_Exercise instructions_
Transcribe every entry exactly, with nothing added or left out.

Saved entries
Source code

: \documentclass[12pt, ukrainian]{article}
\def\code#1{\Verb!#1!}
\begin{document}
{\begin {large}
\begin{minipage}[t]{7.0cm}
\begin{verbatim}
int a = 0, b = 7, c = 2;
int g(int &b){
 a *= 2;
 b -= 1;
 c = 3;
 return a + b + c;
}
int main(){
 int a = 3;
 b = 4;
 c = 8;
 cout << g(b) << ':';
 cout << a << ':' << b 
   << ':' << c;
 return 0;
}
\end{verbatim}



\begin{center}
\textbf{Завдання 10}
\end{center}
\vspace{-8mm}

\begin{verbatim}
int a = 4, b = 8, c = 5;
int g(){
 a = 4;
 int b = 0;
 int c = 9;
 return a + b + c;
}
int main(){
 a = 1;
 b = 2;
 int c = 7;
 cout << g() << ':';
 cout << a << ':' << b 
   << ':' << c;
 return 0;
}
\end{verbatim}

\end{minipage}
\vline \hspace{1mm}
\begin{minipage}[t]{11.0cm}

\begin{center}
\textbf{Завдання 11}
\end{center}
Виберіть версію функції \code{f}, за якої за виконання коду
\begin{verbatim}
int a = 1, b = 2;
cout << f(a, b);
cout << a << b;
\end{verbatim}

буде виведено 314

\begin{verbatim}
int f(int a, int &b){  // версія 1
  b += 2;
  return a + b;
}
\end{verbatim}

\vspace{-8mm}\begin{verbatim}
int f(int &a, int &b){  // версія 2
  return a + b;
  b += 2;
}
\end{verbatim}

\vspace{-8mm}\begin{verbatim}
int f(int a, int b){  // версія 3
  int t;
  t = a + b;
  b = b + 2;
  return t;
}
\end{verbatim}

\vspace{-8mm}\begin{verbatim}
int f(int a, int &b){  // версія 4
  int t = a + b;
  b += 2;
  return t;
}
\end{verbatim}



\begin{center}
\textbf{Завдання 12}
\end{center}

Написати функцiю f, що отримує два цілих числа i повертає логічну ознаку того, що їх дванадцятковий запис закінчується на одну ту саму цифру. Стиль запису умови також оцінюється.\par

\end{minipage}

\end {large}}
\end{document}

_Task result_
Source code

: \documentclass[12pt, ukrainian]{article}
\def\code#1{\Verb!#1!}
\begin{document}
{\begin {large}
\begin{minipage}[t]{7.0cm}
\begin{verbatim}
int a = 0, b = 7, c = 2;
int g(int &b){
 a *= 2;
 b -= 1;
 c = 3;
 return a + b + c;
}
int main(){
 int a = 3;
 b = 4;
 c = 8;
 cout << g(b) << ':';
 cout << a << ':' << b 
   << ':' << c;
 return 0;
}
\end{verbatim}



\begin{center}
\textbf{Завдання 10}
\end{center}
\vspace{-8mm}

\begin{verbatim}
int a = 4, b = 8, c = 5;
int g(){
 a = 4;
 int b = 0;
 int c = 9;
 return a + b + c;
}
int main(){
 a = 1;
 b = 2;
 int c = 7;
 cout << g() << ':';
 cout << a << ':' << b 
   << ':' << c;
 return 0;
}
\end{verbatim}

\end{minipage}
\vline \hspace{1mm}
\begin{minipage}[t]{11.0cm}

\begin{center}
\textbf{Завдання 11}
\end{center}
Виберіть версію функції \code{f}, за якої за виконання коду
\begin{verbatim}
int a = 1, b = 2;
cout << f(a, b);
cout << a << b;
\end{verbatim}

буде виведено 314

\begin{verbatim}
int f(int a, int &b){  // версія 1
  b += 2;
  return a + b;
}
\end{verbatim}

\vspace{-8mm}\begin{verbatim}
int f(int &a, int &b){  // версія 2
  return a + b;
  b += 2;
}
\end{verbatim}

\vspace{-8mm}\begin{verbatim}
int f(int a, int b){  // версія 3
  int t;
  t = a + b;
  b = b + 2;
  return t;
}
\end{verbatim}

\vspace{-8mm}\begin{verbatim}
int f(int a, int &b){  // версія 4
  int t = a + b;
  b += 2;
  return t;
}
\end{verbatim}



\begin{center}
\textbf{Завдання 12}
\end{center}

Написати функцiю f, що отримує два цілих числа i повертає логічну ознаку того, що їх дванадцятковий запис закінчується на одну ту саму цифру. Стиль запису умови також оцінюється.\par

\end{minipage}

\end {large}}
\end{document}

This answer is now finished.